Exercise prompt: Could you filter the records below and return each line that holds "style"?

(Source texts of formatted documents)
^^^^

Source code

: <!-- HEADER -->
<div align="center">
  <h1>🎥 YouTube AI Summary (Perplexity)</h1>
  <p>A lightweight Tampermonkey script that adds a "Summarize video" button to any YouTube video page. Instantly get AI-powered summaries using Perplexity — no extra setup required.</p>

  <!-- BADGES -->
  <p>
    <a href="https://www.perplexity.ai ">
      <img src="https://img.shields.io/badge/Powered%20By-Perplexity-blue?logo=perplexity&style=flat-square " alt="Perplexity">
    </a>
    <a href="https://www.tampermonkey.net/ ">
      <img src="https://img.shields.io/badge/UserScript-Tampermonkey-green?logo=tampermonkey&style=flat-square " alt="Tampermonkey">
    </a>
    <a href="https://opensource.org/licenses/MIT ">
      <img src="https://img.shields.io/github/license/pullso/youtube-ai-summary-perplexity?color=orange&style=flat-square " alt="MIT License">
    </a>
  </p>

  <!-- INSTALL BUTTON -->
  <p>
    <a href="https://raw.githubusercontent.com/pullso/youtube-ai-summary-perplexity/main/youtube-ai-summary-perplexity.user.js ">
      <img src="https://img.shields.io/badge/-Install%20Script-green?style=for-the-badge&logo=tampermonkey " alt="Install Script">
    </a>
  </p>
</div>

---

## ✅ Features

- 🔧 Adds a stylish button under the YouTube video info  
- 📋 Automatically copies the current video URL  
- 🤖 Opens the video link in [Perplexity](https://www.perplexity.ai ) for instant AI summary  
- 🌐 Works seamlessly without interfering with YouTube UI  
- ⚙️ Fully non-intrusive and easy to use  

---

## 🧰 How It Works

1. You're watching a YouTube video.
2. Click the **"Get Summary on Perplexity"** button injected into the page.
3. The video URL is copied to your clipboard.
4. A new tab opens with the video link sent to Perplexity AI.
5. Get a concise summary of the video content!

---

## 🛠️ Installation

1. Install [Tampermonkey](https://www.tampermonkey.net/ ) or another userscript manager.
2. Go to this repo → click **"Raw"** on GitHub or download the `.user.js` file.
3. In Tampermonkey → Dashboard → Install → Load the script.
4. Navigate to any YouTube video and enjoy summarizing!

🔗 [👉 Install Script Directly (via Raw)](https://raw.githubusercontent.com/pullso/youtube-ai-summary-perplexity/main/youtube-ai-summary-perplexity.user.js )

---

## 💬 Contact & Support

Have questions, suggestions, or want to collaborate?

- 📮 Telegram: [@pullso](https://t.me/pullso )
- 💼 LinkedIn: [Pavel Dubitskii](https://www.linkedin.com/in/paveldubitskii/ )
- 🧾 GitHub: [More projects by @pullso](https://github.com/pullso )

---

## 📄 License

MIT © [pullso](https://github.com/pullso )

^^^^

Answer to this problem:
      <img src="https://img.shields.io/badge/Powered%20By-Perplexity-blue?logo=perplexity&style=flat-square " alt="Perplexity">
      <img src="https://img.shields.io/badge/UserScript-Tampermonkey-green?logo=tampermonkey&style=flat-square " alt="Tampermonkey">
      <img src="https://img.shields.io/github/license/pullso/youtube-ai-summary-perplexity?color=orange&style=flat-square " alt="MIT License">
      <img src="https://img.shields.io/badge/-Install%20Script-green?style=for-the-badge&logo=tampermonkey " alt="Install Script">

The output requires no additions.